--- What is expected ---
With no addition or omission, return the entries below.

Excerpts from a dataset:

▽

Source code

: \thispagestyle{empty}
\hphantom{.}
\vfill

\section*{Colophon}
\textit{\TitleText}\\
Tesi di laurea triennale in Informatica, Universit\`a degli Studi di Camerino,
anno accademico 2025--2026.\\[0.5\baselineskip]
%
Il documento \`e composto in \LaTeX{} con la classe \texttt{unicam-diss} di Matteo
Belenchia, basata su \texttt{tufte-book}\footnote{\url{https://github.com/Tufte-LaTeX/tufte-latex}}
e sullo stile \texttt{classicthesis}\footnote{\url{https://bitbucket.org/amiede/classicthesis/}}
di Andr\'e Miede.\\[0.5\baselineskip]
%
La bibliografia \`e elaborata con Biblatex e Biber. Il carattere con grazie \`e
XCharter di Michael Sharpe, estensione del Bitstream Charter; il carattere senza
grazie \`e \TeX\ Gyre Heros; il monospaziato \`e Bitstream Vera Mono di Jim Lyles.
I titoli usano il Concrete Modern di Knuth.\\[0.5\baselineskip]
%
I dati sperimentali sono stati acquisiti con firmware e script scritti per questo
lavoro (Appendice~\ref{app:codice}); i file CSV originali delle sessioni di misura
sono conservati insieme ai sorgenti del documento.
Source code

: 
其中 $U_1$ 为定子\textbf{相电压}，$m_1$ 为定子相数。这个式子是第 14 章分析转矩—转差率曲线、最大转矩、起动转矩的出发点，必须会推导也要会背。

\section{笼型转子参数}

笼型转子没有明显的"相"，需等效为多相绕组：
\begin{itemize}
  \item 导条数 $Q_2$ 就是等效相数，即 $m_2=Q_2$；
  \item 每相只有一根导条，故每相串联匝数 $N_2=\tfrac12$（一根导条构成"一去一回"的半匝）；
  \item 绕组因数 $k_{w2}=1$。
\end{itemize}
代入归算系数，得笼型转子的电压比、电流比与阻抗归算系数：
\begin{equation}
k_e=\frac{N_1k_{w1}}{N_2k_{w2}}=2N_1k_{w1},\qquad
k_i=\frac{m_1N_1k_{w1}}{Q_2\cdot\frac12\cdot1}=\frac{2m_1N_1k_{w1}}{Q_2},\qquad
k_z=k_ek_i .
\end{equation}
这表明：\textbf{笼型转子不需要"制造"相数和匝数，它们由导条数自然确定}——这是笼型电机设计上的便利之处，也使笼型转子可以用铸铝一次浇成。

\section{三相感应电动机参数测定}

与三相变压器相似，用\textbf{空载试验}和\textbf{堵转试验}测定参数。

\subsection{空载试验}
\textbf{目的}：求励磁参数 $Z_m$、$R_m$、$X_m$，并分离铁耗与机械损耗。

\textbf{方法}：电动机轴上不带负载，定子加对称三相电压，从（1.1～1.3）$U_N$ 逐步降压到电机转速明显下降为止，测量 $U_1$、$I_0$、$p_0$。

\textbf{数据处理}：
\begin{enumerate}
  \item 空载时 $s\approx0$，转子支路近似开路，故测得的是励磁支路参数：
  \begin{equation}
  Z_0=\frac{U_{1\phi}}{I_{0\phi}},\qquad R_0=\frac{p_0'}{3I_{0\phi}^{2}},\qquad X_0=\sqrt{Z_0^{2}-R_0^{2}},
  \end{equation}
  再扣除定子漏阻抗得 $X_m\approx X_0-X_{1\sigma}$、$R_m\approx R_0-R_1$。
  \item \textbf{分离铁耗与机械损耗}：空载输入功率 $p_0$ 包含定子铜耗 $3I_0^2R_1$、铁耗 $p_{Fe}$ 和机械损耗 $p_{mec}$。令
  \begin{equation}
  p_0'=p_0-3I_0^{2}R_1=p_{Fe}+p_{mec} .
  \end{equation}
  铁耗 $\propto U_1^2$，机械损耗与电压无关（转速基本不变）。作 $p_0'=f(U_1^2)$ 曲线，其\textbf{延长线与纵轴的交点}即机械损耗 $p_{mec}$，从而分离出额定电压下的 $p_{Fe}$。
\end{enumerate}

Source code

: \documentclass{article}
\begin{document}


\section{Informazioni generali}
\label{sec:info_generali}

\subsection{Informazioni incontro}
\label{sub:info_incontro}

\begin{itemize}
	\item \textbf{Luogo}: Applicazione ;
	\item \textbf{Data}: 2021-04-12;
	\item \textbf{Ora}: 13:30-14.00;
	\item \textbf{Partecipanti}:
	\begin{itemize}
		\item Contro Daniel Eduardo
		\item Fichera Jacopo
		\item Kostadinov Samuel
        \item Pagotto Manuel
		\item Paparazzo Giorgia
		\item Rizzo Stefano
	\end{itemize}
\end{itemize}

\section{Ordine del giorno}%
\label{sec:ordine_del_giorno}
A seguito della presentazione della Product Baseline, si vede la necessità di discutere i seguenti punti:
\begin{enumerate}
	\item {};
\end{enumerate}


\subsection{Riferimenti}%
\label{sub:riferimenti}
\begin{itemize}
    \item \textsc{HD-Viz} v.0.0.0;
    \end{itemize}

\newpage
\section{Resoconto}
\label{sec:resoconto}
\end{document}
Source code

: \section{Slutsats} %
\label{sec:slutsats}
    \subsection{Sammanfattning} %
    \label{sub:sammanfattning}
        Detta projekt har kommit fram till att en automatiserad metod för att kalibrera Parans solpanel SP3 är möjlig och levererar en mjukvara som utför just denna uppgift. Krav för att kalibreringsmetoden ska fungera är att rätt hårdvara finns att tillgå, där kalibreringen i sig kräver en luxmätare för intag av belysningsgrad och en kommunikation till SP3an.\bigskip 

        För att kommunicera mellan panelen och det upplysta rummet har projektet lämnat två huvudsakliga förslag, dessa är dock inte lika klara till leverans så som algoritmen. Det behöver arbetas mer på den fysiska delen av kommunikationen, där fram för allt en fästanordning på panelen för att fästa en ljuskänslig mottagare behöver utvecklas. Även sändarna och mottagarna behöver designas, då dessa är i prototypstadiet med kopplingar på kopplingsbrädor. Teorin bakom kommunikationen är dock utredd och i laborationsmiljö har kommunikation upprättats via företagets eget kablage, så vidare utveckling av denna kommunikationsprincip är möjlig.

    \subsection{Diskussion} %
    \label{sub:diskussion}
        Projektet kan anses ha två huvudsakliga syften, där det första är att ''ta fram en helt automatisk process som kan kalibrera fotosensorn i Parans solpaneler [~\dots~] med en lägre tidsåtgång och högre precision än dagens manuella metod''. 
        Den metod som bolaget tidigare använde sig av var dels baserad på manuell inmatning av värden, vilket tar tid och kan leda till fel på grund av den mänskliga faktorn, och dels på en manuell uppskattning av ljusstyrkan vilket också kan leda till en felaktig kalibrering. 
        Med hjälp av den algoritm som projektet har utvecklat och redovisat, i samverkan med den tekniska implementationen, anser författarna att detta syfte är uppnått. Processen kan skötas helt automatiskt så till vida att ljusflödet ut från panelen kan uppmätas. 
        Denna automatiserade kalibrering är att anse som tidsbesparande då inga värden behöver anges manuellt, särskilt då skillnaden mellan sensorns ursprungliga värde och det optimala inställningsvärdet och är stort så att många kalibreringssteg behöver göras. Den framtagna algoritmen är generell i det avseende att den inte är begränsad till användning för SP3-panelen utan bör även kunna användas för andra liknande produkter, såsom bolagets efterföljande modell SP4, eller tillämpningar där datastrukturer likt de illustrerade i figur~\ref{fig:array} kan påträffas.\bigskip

△

--- The completed task ---
Source code

: \thispagestyle{empty}
\hphantom{.}
\vfill

\section*{Colophon}
\textit{\TitleText}\\
Tesi di laurea triennale in Informatica, Universit\`a degli Studi di Camerino,
anno accademico 2025--2026.\\[0.5\baselineskip]
%
Il documento \`e composto in \LaTeX{} con la classe \texttt{unicam-diss} di Matteo
Belenchia, basata su \texttt{tufte-book}\footnote{\url{https://github.com/Tufte-LaTeX/tufte-latex}}
e sullo stile \texttt{classicthesis}\footnote{\url{https://bitbucket.org/amiede/classicthesis/}}
di Andr\'e Miede.\\[0.5\baselineskip]
%
La bibliografia \`e elaborata con Biblatex e Biber. Il carattere con grazie \`e
XCharter di Michael Sharpe, estensione del Bitstream Charter; il carattere senza
grazie \`e \TeX\ Gyre Heros; il monospaziato \`e Bitstream Vera Mono di Jim Lyles.
I titoli usano il Concrete Modern di Knuth.\\[0.5\baselineskip]
%
I dati sperimentali sono stati acquisiti con firmware e script scritti per questo
lavoro (Appendice~\ref{app:codice}); i file CSV originali delle sessioni di misura
sono conservati insieme ai sorgenti del documento.
Source code

: 
其中 $U_1$ 为定子\textbf{相电压}，$m_1$ 为定子相数。这个式子是第 14 章分析转矩—转差率曲线、最大转矩、起动转矩的出发点，必须会推导也要会背。

\section{笼型转子参数}

笼型转子没有明显的"相"，需等效为多相绕组：
\begin{itemize}
  \item 导条数 $Q_2$ 就是等效相数，即 $m_2=Q_2$；
  \item 每相只有一根导条，故每相串联匝数 $N_2=\tfrac12$（一根导条构成"一去一回"的半匝）；
  \item 绕组因数 $k_{w2}=1$。
\end{itemize}
代入归算系数，得笼型转子的电压比、电流比与阻抗归算系数：
\begin{equation}
k_e=\frac{N_1k_{w1}}{N_2k_{w2}}=2N_1k_{w1},\qquad
k_i=\frac{m_1N_1k_{w1}}{Q_2\cdot\frac12\cdot1}=\frac{2m_1N_1k_{w1}}{Q_2},\qquad
k_z=k_ek_i .
\end{equation}
这表明：\textbf{笼型转子不需要"制造"相数和匝数，它们由导条数自然确定}——这是笼型电机设计上的便利之处，也使笼型转子可以用铸铝一次浇成。

\section{三相感应电动机参数测定}

与三相变压器相似，用\textbf{空载试验}和\textbf{堵转试验}测定参数。

\subsection{空载试验}
\textbf{目的}：求励磁参数 $Z_m$、$R_m$、$X_m$，并分离铁耗与机械损耗。

\textbf{方法}：电动机轴上不带负载，定子加对称三相电压，从（1.1～1.3）$U_N$ 逐步降压到电机转速明显下降为止，测量 $U_1$、$I_0$、$p_0$。

\textbf{数据处理}：
\begin{enumerate}
  \item 空载时 $s\approx0$，转子支路近似开路，故测得的是励磁支路参数：
  \begin{equation}
  Z_0=\frac{U_{1\phi}}{I_{0\phi}},\qquad R_0=\frac{p_0'}{3I_{0\phi}^{2}},\qquad X_0=\sqrt{Z_0^{2}-R_0^{2}},
  \end{equation}
  再扣除定子漏阻抗得 $X_m\approx X_0-X_{1\sigma}$、$R_m\approx R_0-R_1$。
  \item \textbf{分离铁耗与机械损耗}：空载输入功率 $p_0$ 包含定子铜耗 $3I_0^2R_1$、铁耗 $p_{Fe}$ 和机械损耗 $p_{mec}$。令
  \begin{equation}
  p_0'=p_0-3I_0^{2}R_1=p_{Fe}+p_{mec} .
  \end{equation}
  铁耗 $\propto U_1^2$，机械损耗与电压无关（转速基本不变）。作 $p_0'=f(U_1^2)$ 曲线，其\textbf{延长线与纵轴的交点}即机械损耗 $p_{mec}$，从而分离出额定电压下的 $p_{Fe}$。
\end{enumerate}

Source code

: \documentclass{article}
\begin{document}


\section{Informazioni generali}
\label{sec:info_generali}

\subsection{Informazioni incontro}
\label{sub:info_incontro}

\begin{itemize}
	\item \textbf{Luogo}: Applicazione ;
	\item \textbf{Data}: 2021-04-12;
	\item \textbf{Ora}: 13:30-14.00;
	\item \textbf{Partecipanti}:
	\begin{itemize}
		\item Contro Daniel Eduardo
		\item Fichera Jacopo
		\item Kostadinov Samuel
        \item Pagotto Manuel
		\item Paparazzo Giorgia
		\item Rizzo Stefano
	\end{itemize}
\end{itemize}

\section{Ordine del giorno}%
\label{sec:ordine_del_giorno}
A seguito della presentazione della Product Baseline, si vede la necessità di discutere i seguenti punti:
\begin{enumerate}
	\item {};
\end{enumerate}


\subsection{Riferimenti}%
\label{sub:riferimenti}
\begin{itemize}
    \item \textsc{HD-Viz} v.0.0.0;
    \end{itemize}

\newpage
\section{Resoconto}
\label{sec:resoconto}
\end{document}
Source code

: \section{Slutsats} %
\label{sec:slutsats}
    \subsection{Sammanfattning} %
    \label{sub:sammanfattning}
        Detta projekt har kommit fram till att en automatiserad metod för att kalibrera Parans solpanel SP3 är möjlig och levererar en mjukvara som utför just denna uppgift. Krav för att kalibreringsmetoden ska fungera är att rätt hårdvara finns att tillgå, där kalibreringen i sig kräver en luxmätare för intag av belysningsgrad och en kommunikation till SP3an.\bigskip 

        För att kommunicera mellan panelen och det upplysta rummet har projektet lämnat två huvudsakliga förslag, dessa är dock inte lika klara till leverans så som algoritmen. Det behöver arbetas mer på den fysiska delen av kommunikationen, där fram för allt en fästanordning på panelen för att fästa en ljuskänslig mottagare behöver utvecklas. Även sändarna och mottagarna behöver designas, då dessa är i prototypstadiet med kopplingar på kopplingsbrädor. Teorin bakom kommunikationen är dock utredd och i laborationsmiljö har kommunikation upprättats via företagets eget kablage, så vidare utveckling av denna kommunikationsprincip är möjlig.

    \subsection{Diskussion} %
    \label{sub:diskussion}
        Projektet kan anses ha två huvudsakliga syften, där det första är att ''ta fram en helt automatisk process som kan kalibrera fotosensorn i Parans solpaneler [~\dots~] med en lägre tidsåtgång och högre precision än dagens manuella metod''. 
        Den metod som bolaget tidigare använde sig av var dels baserad på manuell inmatning av värden, vilket tar tid och kan leda till fel på grund av den mänskliga faktorn, och dels på en manuell uppskattning av ljusstyrkan vilket också kan leda till en felaktig kalibrering. 
        Med hjälp av den algoritm som projektet har utvecklat och redovisat, i samverkan med den tekniska implementationen, anser författarna att detta syfte är uppnått. Processen kan skötas helt automatiskt så till vida att ljusflödet ut från panelen kan uppmätas. 
        Denna automatiserade kalibrering är att anse som tidsbesparande då inga värden behöver anges manuellt, särskilt då skillnaden mellan sensorns ursprungliga värde och det optimala inställningsvärdet och är stort så att många kalibreringssteg behöver göras. Den framtagna algoritmen är generell i det avseende att den inte är begränsad till användning för SP3-panelen utan bör även kunna användas för andra liknande produkter, såsom bolagets efterföljande modell SP4, eller tillämpningar där datastrukturer likt de illustrerade i figur~\ref{fig:array} kan påträffas.\bigskip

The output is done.